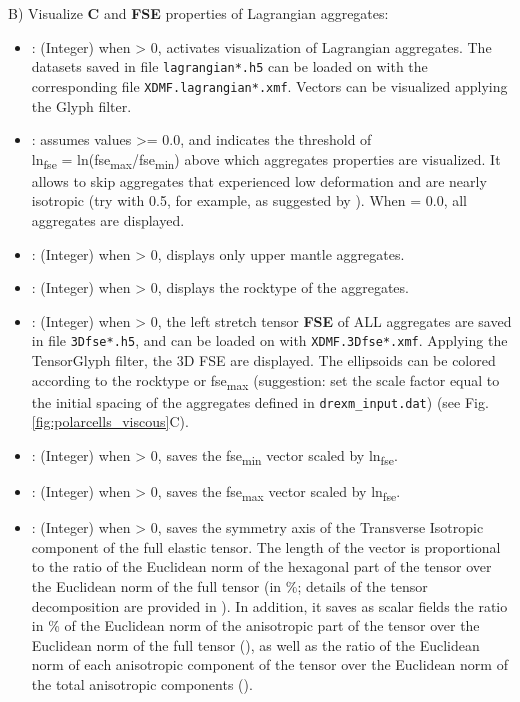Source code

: B) Visualize \textbf{C} and \textbf{FSE} properties of Lagrangian aggregates:
\begin{itemize}
    
    \item {}: (Integer) when > 0, activates visualization of Lagrangian aggregates. The datasets saved in file \texttt{lagrangian*.h5} can be loaded on \paraviewtitle{} with the corresponding file \texttt{XDMF.lagrangian*.xmf}. Vectors can be visualized applying the Glyph filter.
	
	\item {}: assumes values >= 0.0, and indicates the threshold of\\ ln\textsubscript{fse} = ln(fse\textsubscript{max}/fse\textsubscript{min}) above which aggregates properties are visualized. It allows to skip aggregates that experienced low deformation and are nearly isotropic (try with 0.5, for example, as suggested by \citet{becker2006epsl}). When  = 0.0, all aggregates are displayed.
	
	\item {}: (Integer) when > 0, displays only upper mantle aggregates.
	
	\item {}: (Integer) when > 0, displays the rocktype of the aggregates.
	
	\item {}\footnotemark: (Integer) when > 0, the left stretch tensor \textbf{FSE} of ALL aggregates are saved in file \texttt{3Dfse*.h5}, and can be loaded on \paraviewtitle{} with \texttt{XDMF.3Dfse*.xmf}. Applying the TensorGlyph filter, the 3D FSE are displayed. The ellipsoids can be colored according to the rocktype or fse\textsubscript{max} (suggestion: set the scale factor equal to the initial spacing of the aggregates defined in \texttt{drexm\_input.dat}) (see Fig. \ref{fig:polarcells_viscous}C).
	
	\item {}: (Integer) when > 0, saves the fse\textsubscript{min} vector scaled by ln\textsubscript{fse}.
	
	\item {}: (Integer) when > 0, saves the fse\textsubscript{max} vector scaled by ln\textsubscript{fse}.
	
	\item {}: (Integer) when > 0, saves the symmetry axis of the Transverse Isotropic component of the full elastic tensor. The length of the vector is proportional to the ratio of the Euclidean norm of the hexagonal part of the tensor over the Euclidean norm of the full tensor (in \%; details of the tensor decomposition are provided in \citet{browaeys2004gji}). In addition, it saves as scalar fields the ratio in \% of the Euclidean norm of the anisotropic part of the tensor over the Euclidean norm of the full tensor (), as well as the ratio of the Euclidean norm of each anisotropic component of the tensor over the Euclidean norm of the total anisotropic components (). 
	

\end{itemize}
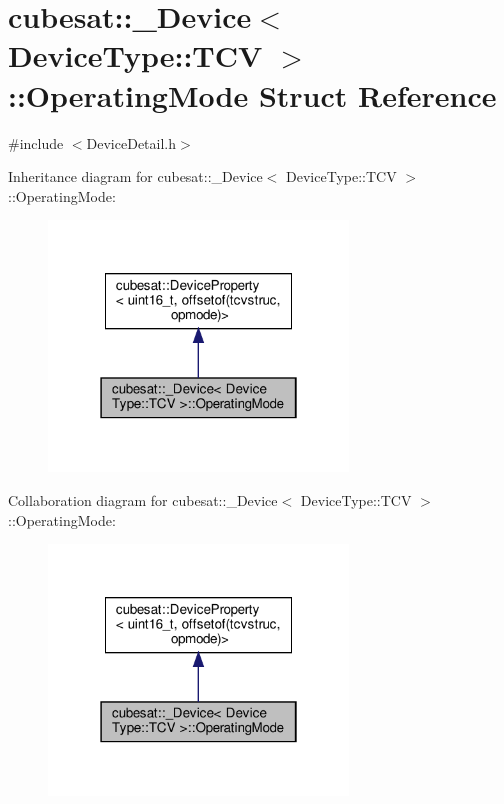 \hypertarget{structcubesat_1_1__Device_3_01DeviceType_1_1TCV_01_4_1_1OperatingMode}{}\section{cubesat\+:\+:\+\_\+\+Device$<$ Device\+Type\+:\+:T\+CV $>$\+:\+:Operating\+Mode Struct Reference}
\label{structcubesat_1_1__Device_3_01DeviceType_1_1TCV_01_4_1_1OperatingMode}


{\ttfamily \#include $<$Device\+Detail.\+h$>$}



Inheritance diagram for cubesat\+:\+:\+\_\+\+Device$<$ Device\+Type\+:\+:T\+CV $>$\+:\+:Operating\+Mode\+:\nopagebreak
\begin{figure}[H]
\begin{center}
\leavevmode
\includegraphics[width=226pt]{structcubesat_1_1__Device_3_01DeviceType_1_1TCV_01_4_1_1OperatingMode__inherit__graph}
\end{center}
\end{figure}


Collaboration diagram for cubesat\+:\+:\+\_\+\+Device$<$ Device\+Type\+:\+:T\+CV $>$\+:\+:Operating\+Mode\+:\nopagebreak
\begin{figure}[H]
\begin{center}
\leavevmode
\includegraphics[width=226pt]{structcubesat_1_1__Device_3_01DeviceType_1_1TCV_01_4_1_1OperatingMode__coll__graph}
\end{center}
\end{figure}
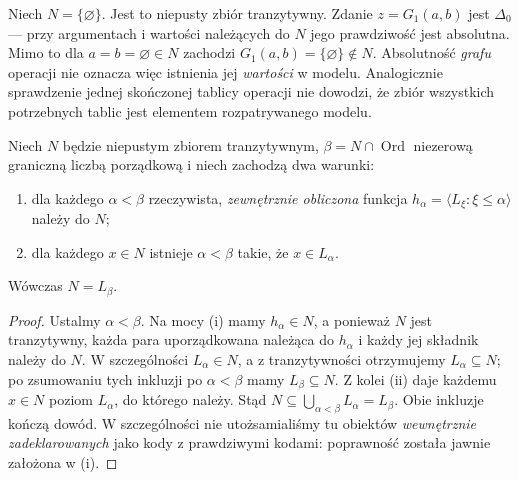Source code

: \begin{przyklad}
\label{ex:l-delta0-not-closure-2026}
Niech $N=\{\varnothing\}$. Jest to niepusty zbiór
tranzytywny. Zdanie $z=G_1(a,b)$ jest $\Delta_0$
— przy argumentach i wartości należących do $N$
jego prawdziwość jest absolutna. Mimo to dla
$a=b=\varnothing\in N$ zachodzi
$G_1(a,b)=\{\varnothing\}\notin N$.
Absolutność \emph{grafu} operacji nie oznacza więc
istnienia jej \emph{wartości} w modelu.
Analogicznie sprawdzenie jednej skończonej tablicy
operacji nie dowodzi, że zbiór wszystkich potrzebnych
tablic jest elementem rozpatrywanego modelu.
\end{przyklad}

\begin{lemat}
\label{lem:l-external-codes-identify-2026}
Niech $N$ będzie niepustym zbiorem tranzytywnym,
$\beta=N\cap\operatorname{Ord}$ niezerową graniczną
liczbą porządkową i niech zachodzą dwa warunki:
\begin{enumerate}[label=(\roman*)]
\item dla każdego $\alpha<\beta$ rzeczywista,
  \emph{zewnętrznie obliczona} funkcja
  $h_\alpha=\langle L_\xi:\xi\leq\alpha\rangle$
  należy do $N$;
\item dla każdego $x\in N$ istnieje
  $\alpha<\beta$ takie, że $x\in L_\alpha$.
\end{enumerate}
Wówczas $N=L_\beta$.
\end{lemat}
\begin{proof}
Ustalmy $\alpha<\beta$. Na mocy (i) mamy
$h_\alpha\in N$, a ponieważ $N$ jest tranzytywny,
każda para uporządkowana należąca do $h_\alpha$
i każdy jej składnik należy do $N$. W szczególności
$L_\alpha\in N$, a z tranzytywności otrzymujemy
$L_\alpha\subseteq N$; po zsumowaniu tych
inkluzji po $\alpha<\beta$ mamy
$L_\beta\subseteq N$.
Z kolei (ii) daje każdemu $x\in N$ poziom
$L_\alpha$, do którego należy. Stąd
$N\subseteq\bigcup_{\alpha<\beta}L_\alpha=L_\beta$.
Obie inkluzje kończą dowód. W szczególności nie
utożsamialiśmy tu obiektów \emph{wewnętrznie
zadeklarowanych} jako kody z prawdziwymi kodami:
poprawność została jawnie założona w (i).
\end{proof}

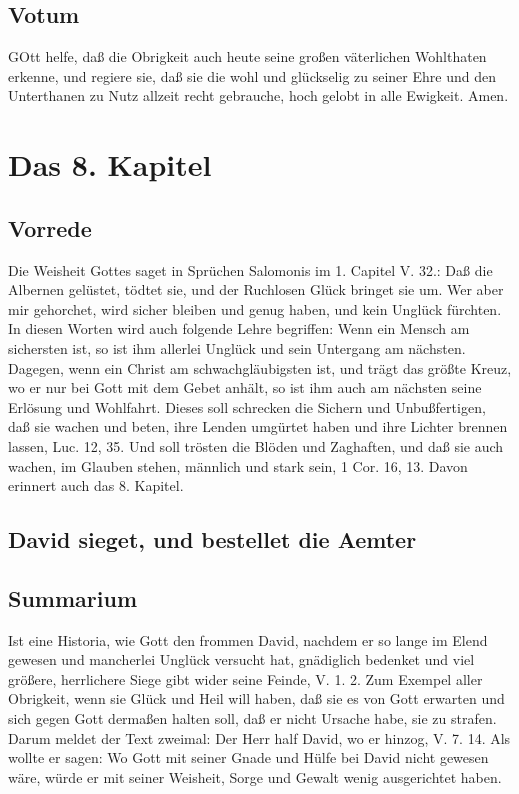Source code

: \section{Votum}

GOtt helfe, daß die Obrigkeit auch heute seine großen väterlichen Wohlthaten erkenne, und regiere sie, daß sie die wohl und glückselig zu seiner Ehre und den Unterthanen zu Nutz allzeit recht gebrauche, hoch gelobt in alle Ewigkeit. Amen.

\chapter{Das 8. Kapitel}

\section{Vorrede}

Die Weisheit Gottes saget in Sprüchen Salomonis im 1. Capitel V. 32.: Daß die Albernen gelüstet, tödtet sie, und der Ruchlosen Glück bringet sie um. Wer aber mir gehorchet, wird sicher bleiben und genug haben, und kein Unglück fürchten. In diesen Worten wird auch folgende Lehre begriffen: Wenn ein Mensch am sichersten ist, so ist ihm allerlei Unglück und sein Untergang am nächsten. Dagegen, wenn ein Christ am schwachgläubigsten ist, und trägt das größte Kreuz, wo er nur bei Gott mit dem Gebet anhält, so ist ihm auch am nächsten seine Erlösung und Wohlfahrt. Dieses soll schrecken die Sichern und Unbußfertigen, daß sie wachen und beten, ihre Lenden umgürtet haben und ihre Lichter brennen lassen, Luc. 12, 35. Und soll trösten die Blöden und Zaghaften, und daß sie auch wachen, im Glauben stehen, männlich und stark sein, 1 Cor. 16, 13. Davon erinnert auch das 8. Kapitel.

\section{David sieget, und bestellet die Aemter}

\section{Summarium}

Ist eine Historia, wie Gott den frommen David, nachdem er so lange im Elend gewesen und mancherlei Unglück versucht hat, gnädiglich bedenket und viel größere, herrlichere Siege gibt wider seine Feinde, V. 1. 2. Zum Exempel aller Obrigkeit, wenn sie Glück und Heil will haben, daß sie es von Gott erwarten und sich gegen Gott dermaßen halten soll, daß er nicht Ursache habe, sie zu strafen. Darum meldet der Text zweimal: Der Herr half David, wo er hinzog, V. 7. 14. Als wollte er sagen: Wo Gott mit seiner Gnade und Hülfe bei David nicht gewesen wäre, würde er mit seiner Weisheit, Sorge und Gewalt wenig ausgerichtet haben.

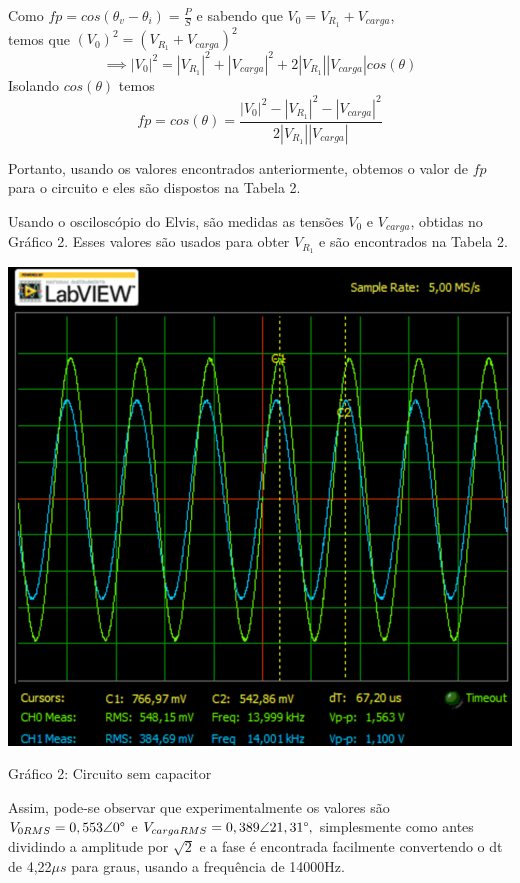 \documentclass[a4 paper]{article}
\begin{document}
Como $fp=cos(\theta_v-\theta_i)=\frac{P}{S}$ e sabendo que $V_0=V_{R_1}+V_{carga}$, \\temos que $(V_0)^2=(V_{R_1}+V_{carga})^2$
\[\implies|V_0|^2=|V_{R_1}|^2 + |V_{carga}|^2+2|V_{R_1}||V_{carga}|cos(\theta)\]
Isolando $cos(\theta)$ temos 
\[fp = cos(\theta)= \frac{|V_0|^2-|V_{R_1}|^2-|V_{carga}|^2}{2|V_{R_1}||V_{carga}|}\]

Portanto, usando os valores encontrados anteriormente, obtemos o valor de $fp$ para o circuito e eles são dispostos na Tabela 2.

Usando o osciloscópio do Elvis, são medidas as tensões $V_0$ e $V_{carga}$, obtidas no Gráfico 2. Esses valores são usados para obter $V_{R_1}$ e são encontrados na Tabela 2. 

\newpage

\begin{table}[h]
\centering
\includegraphics[scale=0.3575]{rgadicoas/rgadicoa1}
\end{table}

\begin{center}
Gráfico 2: Circuito sem capacitor
\end{center}

Assim, pode-se observar que experimentalmente os valores são $V_{0RMS}=0,553\angle0\text{\textdegree}$ e $V_{cargaRMS}=0,389\angle21,31\text{\textdegree},$ simplesmente como antes dividindo a amplitude por $\sqrt{2}$ e a fase é encontrada facilmente convertendo o dt de 4,22$\mu s$ para graus, usando a frequência de 14000Hz.
\end{document}
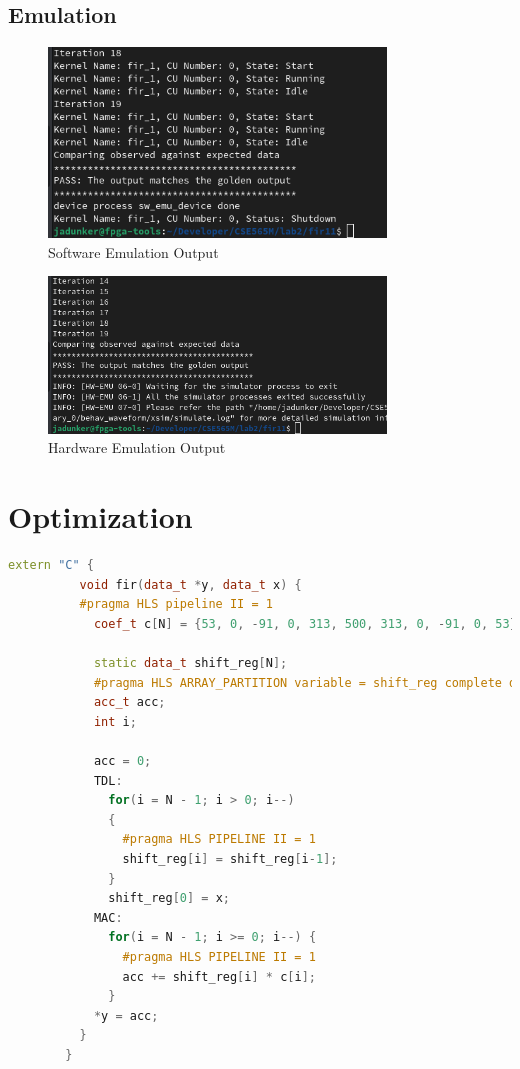 \documentclass[11pt]{article}
\begin{document}
      \subsection{Emulation}
      \begin{figure}[h]
        \centering
        \includegraphics[width=0.8\textwidth]{baseline_sw_emu.png}
        \caption{Software Emulation Output}
        \label{fig:bl_sw_emu_out}
      \end{figure}
      \begin{figure}[h]
        \centering
        \includegraphics[width=0.8\textwidth]{baseline_hw_emu_2.png}
        \caption{Hardware Emulation Output}
        \label{fig:bl_hw_emu_out}
      \end{figure}
    
    \pagebreak[3]
    \section{Optimization}
      \begin{lstlisting}[style=HLSstyle, language=C++]
        extern "C" {
          void fir(data_t *y, data_t x) {
          #pragma HLS pipeline II = 1
            coef_t c[N] = {53, 0, -91, 0, 313, 500, 313, 0, -91, 0, 53};

            static data_t shift_reg[N];
            #pragma HLS ARRAY_PARTITION variable = shift_reg complete dim = 0
            acc_t acc;
            int i;

            acc = 0;
            TDL:
              for(i = N - 1; i > 0; i--)
              {
                #pragma HLS PIPELINE II = 1
                shift_reg[i] = shift_reg[i-1];
              }
              shift_reg[0] = x;
            MAC:
              for(i = N - 1; i >= 0; i--) {
                #pragma HLS PIPELINE II = 1
                acc += shift_reg[i] * c[i];
              }
            *y = acc;
          }
        }
      \end{lstlisting}
      \pagebreak[3]
\end{document}
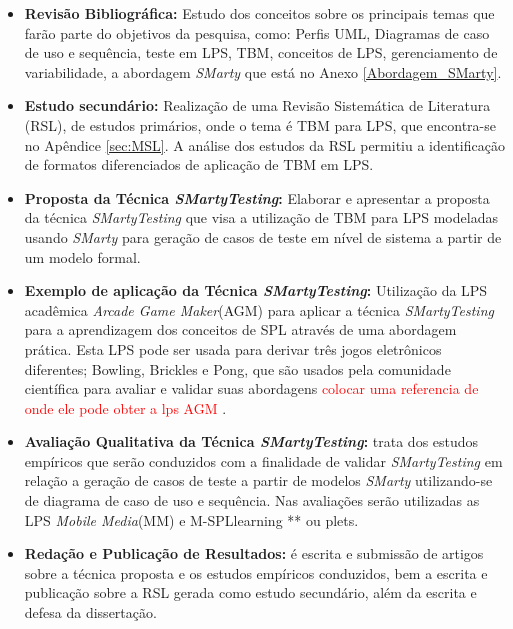 \begin{itemize}
	\item \textbf{Revisão Bibliográfica:} Estudo dos conceitos sobre os principais temas que farão parte do objetivos da pesquisa, como: Perfis UML, Diagramas de caso de uso e sequência, teste em LPS, TBM, conceitos de LPS, gerenciamento de variabilidade, a abordagem \textit{SMarty} que está no Anexo \ref{Abordagem_SMarty}. 
	
	\item \textbf{Estudo secundário:} Realização de uma Revisão Sistemática de Literatura (RSL), de estudos primários, onde o tema é TBM para LPS, que encontra-se no Apêndice \ref{sec:MSL}. A análise dos estudos da RSL permitiu a identificação de formatos diferenciados de aplicação de TBM em LPS.
	
	\item \textbf{Proposta da Técnica \textit{SMartyTesting}:} Elaborar e apresentar a proposta da técnica \textit{SMartyTesting} que visa a utilização de TBM para LPS modeladas usando \textit{SMarty} para geração de casos de teste em nível de sistema a partir de um modelo formal.
	
	\item \textbf{Exemplo de aplicação da Técnica \textit{SMartyTesting}:} Utilização da LPS acadêmica \textit{Arcade Game Maker}(AGM) para aplicar a técnica \textit{SMartyTesting} para a aprendizagem dos conceitos de SPL através de uma abordagem prática. Esta LPS pode ser usada para derivar três jogos eletrônicos diferentes; Bowling, Brickles e Pong, que são usados pela comunidade científica para avaliar e validar suas abordagens \textcolor{red}{colocar uma referencia de onde ele pode obter a lps AGM} \cite{costa2016split}.
	
	\item \textbf{Avaliação Qualitativa da Técnica \textit{SMartyTesting}:} trata dos estudos empíricos que serão conduzidos com a finalidade de validar \textit{SMartyTesting} em relação a geração de casos de teste a partir de modelos \textit{SMarty} utilizando-se de diagrama de caso de uso e sequência. Nas avaliações serão utilizadas as LPS \textit{Mobile Media}(MM) e M-SPLlearning ** ou plets.
	
	\item \textbf{Redação e Publicação de Resultados:} é escrita e submissão de artigos sobre a técnica proposta e os estudos empíricos conduzidos, bem a escrita e publicação sobre a RSL gerada como estudo secundário, além da escrita e defesa da dissertação.
	
	
\end{itemize}

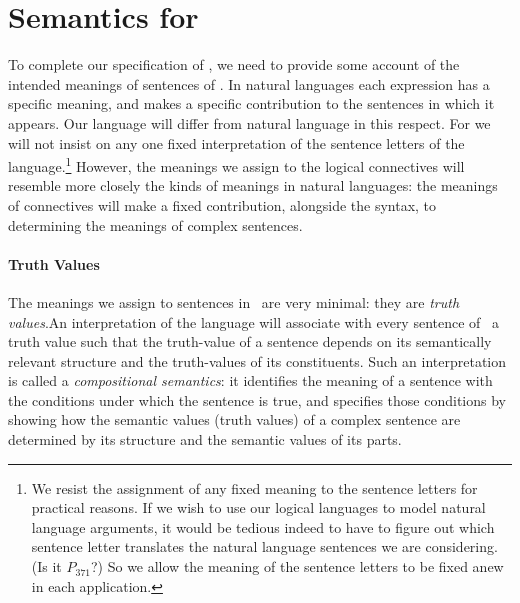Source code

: 



\section{Semantics for \lone}

To complete our specification of \lone, we need to provide some account of the intended meanings of sentences of \lone. In natural languages each expression has a specific meaning, and makes a specific contribution to the sentences in which it appears. Our language will differ from natural language in this respect. For we will not insist on any one fixed interpretation of the sentence letters of the language.\footnote{We resist the assignment of any fixed meaning to the sentence letters for practical reasons. If we wish to use our logical languages to model natural language arguments, it would be tedious indeed to have to figure out which sentence letter translates the natural language sentences we are considering. (Is it $P_{371}$?) So we allow the meaning of the sentence letters to be fixed anew in each application.} However, the meanings we assign to the logical connectives will resemble more closely the kinds of meanings in natural languages: the meanings of connectives will make a fixed contribution, alongside the syntax, to determining the meanings of complex sentences.

\paragraph{Truth Values}The meanings we assign to sentences in \lone\ are very minimal: they are \emph{truth values}.An interpretation of the language will  associate with every sentence of \lone\ a truth value such that the truth-value of a sentence depends on its semantically relevant structure and the truth-values of its constituents.  Such an interpretation is called a \emph{compositional semantics}: it identifies the meaning of a sentence with the conditions under which the sentence is true, and specifies those conditions by showing how the semantic values (truth values) of a complex sentence are determined by its structure and the semantic values of its parts.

• • • • •

• [Exercise details]
Please work out how many lines in this listing contain "operacji", then give only that number.

• [Solved exercise]
2